Francesco Bagnaia masih berjuang untuk kembali ke performa terbaiknya setelah menjalani operasi pada lengan kanannya saat jeda musim panas MotoGP 2026. Pembalap Ducati ini mengakui bahwa ia mengalami kesulitan dalam memberikan penampilan maksimal saat berlaga di MotoGP Aragon.
Menjelang MotoGP Aragon, Bagnaia mengungkapkan bahwa ia masih merasakan efek dari prosedur medis yang dilakukan untuk mengatasi arm pump, yaitu nyeri pada bagian lengan bawah yang umum dialami oleh para pembalap. Ia menambahkan bahwa ini adalah pertama kalinya ia mengalami masalah serupa dalam kariernya bersama Ducati.

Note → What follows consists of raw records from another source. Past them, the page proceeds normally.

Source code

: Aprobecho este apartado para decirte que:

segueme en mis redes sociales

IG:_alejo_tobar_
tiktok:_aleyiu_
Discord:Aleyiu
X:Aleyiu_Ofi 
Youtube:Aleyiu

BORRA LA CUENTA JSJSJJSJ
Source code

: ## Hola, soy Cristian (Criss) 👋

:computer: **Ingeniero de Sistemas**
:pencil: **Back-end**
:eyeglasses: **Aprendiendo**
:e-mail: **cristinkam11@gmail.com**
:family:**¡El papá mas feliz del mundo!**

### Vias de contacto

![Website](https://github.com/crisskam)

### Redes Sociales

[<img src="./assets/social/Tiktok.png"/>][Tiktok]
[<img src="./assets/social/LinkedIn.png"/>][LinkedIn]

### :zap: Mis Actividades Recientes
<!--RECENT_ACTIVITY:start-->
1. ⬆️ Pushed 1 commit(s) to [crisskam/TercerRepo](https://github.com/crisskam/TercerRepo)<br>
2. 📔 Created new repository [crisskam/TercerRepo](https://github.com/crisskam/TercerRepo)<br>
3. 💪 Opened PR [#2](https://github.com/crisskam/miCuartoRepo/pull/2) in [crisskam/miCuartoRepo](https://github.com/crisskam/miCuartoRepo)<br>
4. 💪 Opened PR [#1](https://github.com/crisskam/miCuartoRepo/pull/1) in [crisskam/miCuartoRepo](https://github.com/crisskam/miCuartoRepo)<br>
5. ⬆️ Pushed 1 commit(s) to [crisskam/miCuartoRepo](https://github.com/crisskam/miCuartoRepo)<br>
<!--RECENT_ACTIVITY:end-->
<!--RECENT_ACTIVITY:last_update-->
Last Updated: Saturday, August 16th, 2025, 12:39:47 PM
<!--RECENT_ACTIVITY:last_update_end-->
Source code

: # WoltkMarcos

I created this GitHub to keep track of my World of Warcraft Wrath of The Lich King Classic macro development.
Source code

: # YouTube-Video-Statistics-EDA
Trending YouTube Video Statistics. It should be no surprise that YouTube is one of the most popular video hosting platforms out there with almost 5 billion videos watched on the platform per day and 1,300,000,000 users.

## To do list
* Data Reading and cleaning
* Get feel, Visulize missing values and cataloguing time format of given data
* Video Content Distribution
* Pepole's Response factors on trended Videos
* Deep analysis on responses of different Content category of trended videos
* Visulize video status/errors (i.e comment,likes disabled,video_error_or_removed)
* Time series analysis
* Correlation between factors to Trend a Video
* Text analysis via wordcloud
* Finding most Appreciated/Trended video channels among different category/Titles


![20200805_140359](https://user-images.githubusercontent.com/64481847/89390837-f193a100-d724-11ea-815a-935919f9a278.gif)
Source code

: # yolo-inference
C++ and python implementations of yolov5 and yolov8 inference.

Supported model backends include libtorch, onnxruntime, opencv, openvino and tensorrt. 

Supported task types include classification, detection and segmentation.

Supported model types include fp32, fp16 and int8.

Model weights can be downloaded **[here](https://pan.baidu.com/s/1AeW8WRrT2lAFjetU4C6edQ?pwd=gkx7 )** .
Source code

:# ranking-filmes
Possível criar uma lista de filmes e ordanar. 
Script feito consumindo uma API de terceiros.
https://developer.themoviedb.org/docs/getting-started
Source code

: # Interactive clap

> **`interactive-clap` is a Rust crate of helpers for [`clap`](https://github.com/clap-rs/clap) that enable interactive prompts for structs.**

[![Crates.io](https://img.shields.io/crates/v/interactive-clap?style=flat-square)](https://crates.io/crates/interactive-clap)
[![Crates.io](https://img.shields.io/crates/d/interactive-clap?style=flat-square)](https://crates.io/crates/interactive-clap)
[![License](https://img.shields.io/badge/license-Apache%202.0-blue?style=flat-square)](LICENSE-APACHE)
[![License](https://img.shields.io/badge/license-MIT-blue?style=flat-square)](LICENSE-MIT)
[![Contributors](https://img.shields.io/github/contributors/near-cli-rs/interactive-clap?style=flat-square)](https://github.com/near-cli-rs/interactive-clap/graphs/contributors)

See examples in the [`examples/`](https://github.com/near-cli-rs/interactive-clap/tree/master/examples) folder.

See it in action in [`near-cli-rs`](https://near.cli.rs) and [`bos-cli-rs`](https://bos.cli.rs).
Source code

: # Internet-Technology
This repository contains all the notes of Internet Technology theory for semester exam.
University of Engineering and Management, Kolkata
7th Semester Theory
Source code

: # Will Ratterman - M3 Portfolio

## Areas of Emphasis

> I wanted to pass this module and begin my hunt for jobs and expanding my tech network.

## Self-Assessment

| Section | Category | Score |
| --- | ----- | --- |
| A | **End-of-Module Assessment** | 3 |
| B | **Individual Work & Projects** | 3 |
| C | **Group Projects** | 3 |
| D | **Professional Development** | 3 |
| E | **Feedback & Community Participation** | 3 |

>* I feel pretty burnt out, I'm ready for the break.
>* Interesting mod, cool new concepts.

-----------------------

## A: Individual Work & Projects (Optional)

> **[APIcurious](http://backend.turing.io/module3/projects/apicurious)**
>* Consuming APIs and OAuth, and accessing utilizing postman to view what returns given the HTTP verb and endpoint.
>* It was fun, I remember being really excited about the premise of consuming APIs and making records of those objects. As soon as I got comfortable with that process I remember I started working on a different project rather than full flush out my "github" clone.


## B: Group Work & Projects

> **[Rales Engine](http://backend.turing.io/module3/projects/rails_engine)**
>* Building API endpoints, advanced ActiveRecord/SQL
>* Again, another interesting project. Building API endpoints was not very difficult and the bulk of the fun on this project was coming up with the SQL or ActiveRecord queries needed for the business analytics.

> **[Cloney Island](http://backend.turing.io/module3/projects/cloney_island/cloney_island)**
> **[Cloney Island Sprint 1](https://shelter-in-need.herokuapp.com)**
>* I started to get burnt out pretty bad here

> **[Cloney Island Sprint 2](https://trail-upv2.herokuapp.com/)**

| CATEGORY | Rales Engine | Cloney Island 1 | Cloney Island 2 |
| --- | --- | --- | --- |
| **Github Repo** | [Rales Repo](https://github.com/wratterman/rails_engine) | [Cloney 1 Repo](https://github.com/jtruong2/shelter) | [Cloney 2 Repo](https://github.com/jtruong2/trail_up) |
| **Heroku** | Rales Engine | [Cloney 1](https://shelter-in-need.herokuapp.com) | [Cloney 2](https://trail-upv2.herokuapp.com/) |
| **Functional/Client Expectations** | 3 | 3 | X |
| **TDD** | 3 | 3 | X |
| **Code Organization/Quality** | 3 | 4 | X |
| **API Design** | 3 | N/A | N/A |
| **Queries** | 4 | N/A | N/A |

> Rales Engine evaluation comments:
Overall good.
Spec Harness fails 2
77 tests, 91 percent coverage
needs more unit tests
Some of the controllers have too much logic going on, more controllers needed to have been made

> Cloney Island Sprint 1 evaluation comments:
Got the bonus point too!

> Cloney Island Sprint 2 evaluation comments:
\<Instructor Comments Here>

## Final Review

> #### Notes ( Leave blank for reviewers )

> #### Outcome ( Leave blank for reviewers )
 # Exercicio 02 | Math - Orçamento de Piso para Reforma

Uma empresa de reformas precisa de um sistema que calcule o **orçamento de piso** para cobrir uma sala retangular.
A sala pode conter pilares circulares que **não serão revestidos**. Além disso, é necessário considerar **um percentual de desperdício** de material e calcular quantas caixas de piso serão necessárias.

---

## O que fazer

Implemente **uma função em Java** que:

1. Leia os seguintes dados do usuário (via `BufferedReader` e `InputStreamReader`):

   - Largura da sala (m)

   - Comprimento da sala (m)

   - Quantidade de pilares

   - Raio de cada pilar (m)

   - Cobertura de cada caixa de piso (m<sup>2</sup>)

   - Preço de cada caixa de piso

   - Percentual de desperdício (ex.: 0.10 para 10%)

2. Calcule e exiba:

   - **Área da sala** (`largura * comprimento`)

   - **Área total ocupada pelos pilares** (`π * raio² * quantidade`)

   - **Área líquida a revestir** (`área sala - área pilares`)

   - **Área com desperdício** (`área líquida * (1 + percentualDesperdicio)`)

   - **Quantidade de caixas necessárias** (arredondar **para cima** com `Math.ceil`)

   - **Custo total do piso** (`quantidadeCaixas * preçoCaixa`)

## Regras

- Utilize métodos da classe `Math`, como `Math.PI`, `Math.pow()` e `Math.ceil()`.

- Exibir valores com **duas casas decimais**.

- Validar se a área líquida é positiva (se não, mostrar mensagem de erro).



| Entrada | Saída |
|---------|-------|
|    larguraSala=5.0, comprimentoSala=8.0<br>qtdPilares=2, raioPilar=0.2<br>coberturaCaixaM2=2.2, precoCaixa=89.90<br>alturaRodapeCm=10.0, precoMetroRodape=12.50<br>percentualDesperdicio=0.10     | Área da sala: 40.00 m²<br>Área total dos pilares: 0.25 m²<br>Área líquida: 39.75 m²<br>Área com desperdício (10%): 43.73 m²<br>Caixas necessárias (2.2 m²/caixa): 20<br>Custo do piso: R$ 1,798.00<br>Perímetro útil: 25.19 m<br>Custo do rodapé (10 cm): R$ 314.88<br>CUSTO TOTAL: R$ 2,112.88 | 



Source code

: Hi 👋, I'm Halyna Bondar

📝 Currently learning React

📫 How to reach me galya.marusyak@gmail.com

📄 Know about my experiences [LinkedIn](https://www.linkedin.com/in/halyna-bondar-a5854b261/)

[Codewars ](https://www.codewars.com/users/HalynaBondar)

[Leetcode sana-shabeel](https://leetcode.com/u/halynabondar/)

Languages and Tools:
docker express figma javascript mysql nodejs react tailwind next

Setelah kembali ke lintasan di MotoGP Inggris yang berlangsung di Silverstone, kondisi Bagnaia tidak menunjukkan tanda-tanda perbaikan. Ia gagal meraih poin di akhir pekan tersebut, hanya mampu finis di urutan ke-17 dalam Sprint Race sebelum terjatuh pada lap ketujuh di balapan utama.
Harapan di Sirkuit Aragon
Menjelang balapan di Aragon, juara dunia dua kali ini berharap bahwa karakteristik sirkuit dapat membantunya. MotorLand Aragon yang memiliki banyak tikungan ke kiri diharapkan dapat mengurangi beban pada lengan kanannya. "Saya berharap hasil yang lebih baik setelah jeda terakhir ini, tetapi masih ada bagian dari diri saya yang belum bisa bekerja maksimal," ungkap Bagnaia kepada para jurnalis.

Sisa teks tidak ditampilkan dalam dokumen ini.